Diffuse reflectance spectroscopy (DRS) is a powerful non-contact technique for probing the physical world. In this project it was applied to two main areas of study, colourimetry and chemometrics. Chapter 1 gives a review of the relevant concepts used throughout this study. Chapter 2 first explores the origin of the difference in perceived colour when compounds containing certain lanthanide ions are viewed under sunlight or fluorescent lighting. It was found that salts of neodymium and holmium are subject the the largest change in colour. The cause of this phenomenon was found to be the overlap of the concentrated green component in fluorescent lighting with absorption bands of the lanthanide ions, leading to illuminant metamerism. The phenomenon observed in neodymium chloride was then utilised in order to control the perceived appearance of a sample to any hue using a custom-build spectrally tunable light source, while maintaining near-white illumination. The process was herein termed tunable illuminant metamerism.
The colourimetry models which could accurately describe the complex colour appearance of lanthanide salts were then applied to study the workings of fluorescent whitening agents (FWAs) and hueing dyes (HDs) on the colour correction of naturally degraded fabric (yellowing).
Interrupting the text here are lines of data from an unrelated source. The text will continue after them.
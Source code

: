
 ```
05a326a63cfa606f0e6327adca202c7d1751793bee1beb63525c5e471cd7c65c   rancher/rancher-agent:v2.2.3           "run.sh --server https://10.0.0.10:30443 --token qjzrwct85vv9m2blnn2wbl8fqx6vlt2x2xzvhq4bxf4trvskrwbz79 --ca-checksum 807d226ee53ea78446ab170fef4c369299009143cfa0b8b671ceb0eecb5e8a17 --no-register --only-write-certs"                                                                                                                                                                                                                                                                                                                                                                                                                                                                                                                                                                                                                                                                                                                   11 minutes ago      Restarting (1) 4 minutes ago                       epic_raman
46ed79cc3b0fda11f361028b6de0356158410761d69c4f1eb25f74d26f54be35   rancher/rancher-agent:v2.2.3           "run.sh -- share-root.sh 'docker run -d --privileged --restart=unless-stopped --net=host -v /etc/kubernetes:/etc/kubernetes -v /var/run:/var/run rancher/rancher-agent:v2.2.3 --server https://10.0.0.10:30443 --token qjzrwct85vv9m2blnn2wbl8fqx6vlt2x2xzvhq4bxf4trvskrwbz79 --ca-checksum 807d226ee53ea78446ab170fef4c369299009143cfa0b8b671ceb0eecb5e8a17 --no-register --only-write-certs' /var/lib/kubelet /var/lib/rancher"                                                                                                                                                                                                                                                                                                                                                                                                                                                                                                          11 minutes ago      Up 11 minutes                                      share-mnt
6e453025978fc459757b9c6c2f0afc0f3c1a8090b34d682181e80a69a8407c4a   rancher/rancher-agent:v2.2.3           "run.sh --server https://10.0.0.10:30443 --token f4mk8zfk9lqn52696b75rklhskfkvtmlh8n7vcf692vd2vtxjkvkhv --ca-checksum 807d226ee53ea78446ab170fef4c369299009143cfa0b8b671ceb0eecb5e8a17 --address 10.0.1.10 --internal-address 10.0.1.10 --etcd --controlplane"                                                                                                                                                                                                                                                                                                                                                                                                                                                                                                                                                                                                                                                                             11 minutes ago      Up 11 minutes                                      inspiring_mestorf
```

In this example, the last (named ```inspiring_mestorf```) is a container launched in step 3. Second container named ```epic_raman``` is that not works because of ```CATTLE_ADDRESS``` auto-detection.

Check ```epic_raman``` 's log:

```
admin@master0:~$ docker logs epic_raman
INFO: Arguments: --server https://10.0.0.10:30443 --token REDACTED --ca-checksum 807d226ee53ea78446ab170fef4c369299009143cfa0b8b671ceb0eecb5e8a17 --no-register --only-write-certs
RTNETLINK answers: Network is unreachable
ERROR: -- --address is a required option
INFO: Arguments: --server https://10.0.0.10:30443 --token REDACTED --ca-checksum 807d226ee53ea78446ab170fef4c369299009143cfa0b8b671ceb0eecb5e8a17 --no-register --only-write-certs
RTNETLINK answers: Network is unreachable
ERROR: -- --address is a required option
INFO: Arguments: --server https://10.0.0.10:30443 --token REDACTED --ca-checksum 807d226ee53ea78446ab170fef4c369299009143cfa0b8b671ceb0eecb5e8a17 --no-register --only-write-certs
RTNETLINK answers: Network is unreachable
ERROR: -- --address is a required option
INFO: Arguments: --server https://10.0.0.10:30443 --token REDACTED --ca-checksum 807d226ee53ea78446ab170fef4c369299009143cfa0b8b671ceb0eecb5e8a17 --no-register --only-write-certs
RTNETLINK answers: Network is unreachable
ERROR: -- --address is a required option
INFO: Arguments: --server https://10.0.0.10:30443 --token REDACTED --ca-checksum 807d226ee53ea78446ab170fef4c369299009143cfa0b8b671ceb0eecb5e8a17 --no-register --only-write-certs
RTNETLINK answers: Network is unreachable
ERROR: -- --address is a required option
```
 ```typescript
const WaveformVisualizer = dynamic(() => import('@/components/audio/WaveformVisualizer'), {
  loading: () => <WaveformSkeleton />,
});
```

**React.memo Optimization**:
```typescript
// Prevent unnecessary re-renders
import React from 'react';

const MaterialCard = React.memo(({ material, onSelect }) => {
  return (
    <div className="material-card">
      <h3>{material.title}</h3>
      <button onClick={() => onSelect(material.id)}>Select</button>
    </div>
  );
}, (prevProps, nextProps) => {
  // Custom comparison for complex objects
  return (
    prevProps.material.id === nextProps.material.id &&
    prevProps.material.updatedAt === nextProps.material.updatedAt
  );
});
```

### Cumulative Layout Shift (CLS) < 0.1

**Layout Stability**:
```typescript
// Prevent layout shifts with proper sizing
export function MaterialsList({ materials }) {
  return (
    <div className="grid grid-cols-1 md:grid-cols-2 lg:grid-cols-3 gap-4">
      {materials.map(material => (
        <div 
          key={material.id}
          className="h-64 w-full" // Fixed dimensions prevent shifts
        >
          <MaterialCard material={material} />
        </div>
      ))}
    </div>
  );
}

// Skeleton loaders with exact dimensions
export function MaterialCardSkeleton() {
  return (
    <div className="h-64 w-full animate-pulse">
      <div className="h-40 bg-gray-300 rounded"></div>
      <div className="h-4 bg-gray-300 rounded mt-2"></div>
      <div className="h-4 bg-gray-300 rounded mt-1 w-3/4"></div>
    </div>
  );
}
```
A platform was developed which could be used to model the appearance fabric under different lighting conditions, at different stages of yellowing while simulating the effects of FWAs and HDs.
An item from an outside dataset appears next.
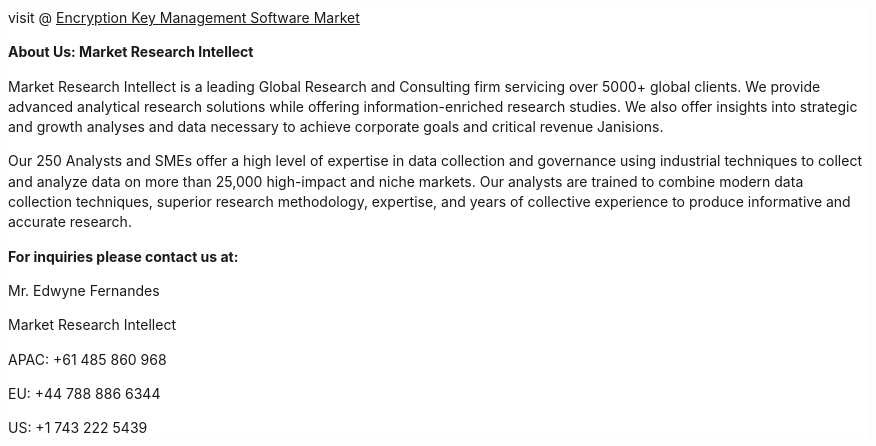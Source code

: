 visit&nbsp;@</strong>&nbsp;</span><span class="font-[700]"><a href="https://www.marketresearchintellect.com/product/global-encryption-key-management-software-market-size-forecast/?utm_source=Linkedin&utm_medium=026" target="_blank" data-tracking-control-name="article-ssr-frontend-pulse_little-text-block" data-tracking-will-navigate="" data-test-link="">Encryption Key Management Software Market</a></span></p><p><strong><span class="font-[700]">About Us: Market Research Intellect</span></strong></p><p><span class="">Market Research Intellect is a leading Global Research and Consulting firm servicing over 5000+ global clients. We provide advanced analytical research solutions while offering information-enriched research studies.&nbsp;</span>We also offer insights into strategic and growth analyses and data necessary to achieve corporate goals and critical revenue Janisions.</p><p><span class="">Our 250 Analysts and SMEs offer a high level of expertise in data collection and governance using industrial techniques to collect and analyze data on more than 25,000 high-impact and niche markets. Our analysts are trained to combine modern data collection techniques, superior research methodology, expertise, and years of collective experience to produce informative and accurate research.</span></p><p><strong>For inquiries please contact us at:</strong></p><p>Mr. Edwyne Fernandes</p><p>Market Research Intellect</p><p>APAC: +61 485 860 968</p><p>EU: +44 788 886 6344</p><p>US: +1 743 222 5439</p>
In chapter 3, DRS is applied to study the lipid component of laundry stains, and a technique for the quantification of lipid on fabric substrates by short-wave infrared DRS was devised. A unit system for comparing the concentration of lipid on fabric, termed wt%, was first discussed and calibration samples of uniformly set lipid concentration were prepared and measured using DRS to yield a dataset for machine learning. A combination of preprocessing techniques, principal components regression and Gaussian process regression models were used to model lipid concentration from DRS spectra. The validity of the best performing model was tested on an external sample set with consistent results, confirming that the proposed technique is capable of non-contact quantitative measurements of lipid concentration on fabric. The approach was applied to point-scan imaging where the concentration of lipid across a fabric could be quantitatively mapped and results were verified by gravimetry. Further validation of the developed machine learning models is still required as the method of producing calibration samples of low lipid concentration was found inaccurate at low levels of staining. A revised method for producing uniform calibration samples using inkjet printing was investigated to address this issue and found to be feasible.